Updated

Military engineers defused a giant bomb from World War II that was discovered in east London during construction for the Olympic Games, a military spokesman said Friday.

A team of Royal Engineers, from the British Army, made the 2,200-pound bomb safe on Friday afternoon, said spokesman Simon Saunders.

The bomb, which Metropolitan Police said was the largest found in London in three decades, was discovered Monday by construction workers preparing a site for the 2012 Olympic Games.

The bomb had started to tick at one point but engineers dealt with the problem, Saunders said.

Service on two nearby subway lines was suspended Friday as a precaution while the bomb was being defused.

Thousands of bombs fell on east London during World War II and unexploded devices are found from time to time, particularly at construction sites.

An unexploded bomb of the size of this one is very rare in Britain, although devices as large as 4,000 pounds were dropped, according to Zetica, a consulting firm that analyzed risks in the Olympic area for the London Development Agency.
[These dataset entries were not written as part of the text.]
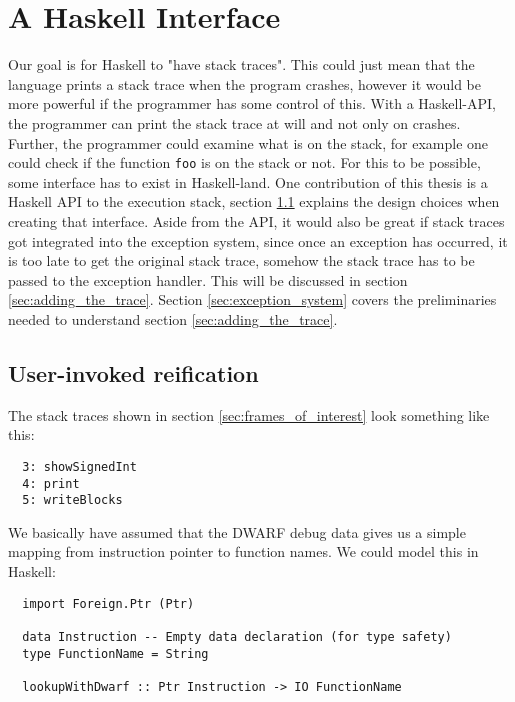 \chapter{A Haskell Interface} \label{chp:a_haskell_interface}

Our goal is for Haskell to "have stack traces". This could just mean
that the language prints a stack trace when the program crashes, however
it would be more powerful if the programmer has some control of this.
With a Haskell-API, the programmer can print the stack trace at
will and not only on crashes. Further, the programmer could examine
what is on the stack, for example one could check
if the function \texttt{foo} is on the stack or not. For this to be
possible, some interface has to exist in Haskell-land. One contribution
of this thesis is a Haskell API to the execution stack, section
\ref{sec:user-invoked_reification} explains the design choices when
creating that interface. Aside from the API, it would also be great if
stack traces got integrated into the exception system, since once
an exception has occurred, it is too late to get the original stack
trace, somehow the stack trace has to be passed to the exception
handler. This will be discussed
in section \ref{sec:adding_the_trace}. Section \ref{sec:exception_system} covers the
preliminaries needed to understand section \ref{sec:adding_the_trace}.

\section{User-invoked reification} \label{sec:user-invoked_reification}

The stack traces shown in section \ref{sec:frames_of_interest} look
something like this:

\begin{verbatim}
  3: showSignedInt
  4: print
  5: writeBlocks
\end{verbatim}

We basically have assumed that the DWARF debug data gives us a simple
mapping from instruction pointer to function names. We could model
this in Haskell:

\begin{verbatim}
  import Foreign.Ptr (Ptr)

  data Instruction -- Empty data declaration (for type safety)
  type FunctionName = String

  lookupWithDwarf :: Ptr Instruction -> IO FunctionName
\end{verbatim}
Government statistics indicate that most unexploded bombs found between October 1940 and May 1941 were either 110 pounds or 550 pounds. An average of 84 bombs fell on civilian targets and failed to explode every day from Sept. 21, 1940, to July 5, 1941, government data says.

Some bombs were not designed to explode on impact, but were fused with timing devices. Records indicate that nearly one-fifth of the bombs failed to explode.

Since 1955, there have been no recorded incidents of an unexploded bomb detonating in Britain, Zetica said in the report published last year.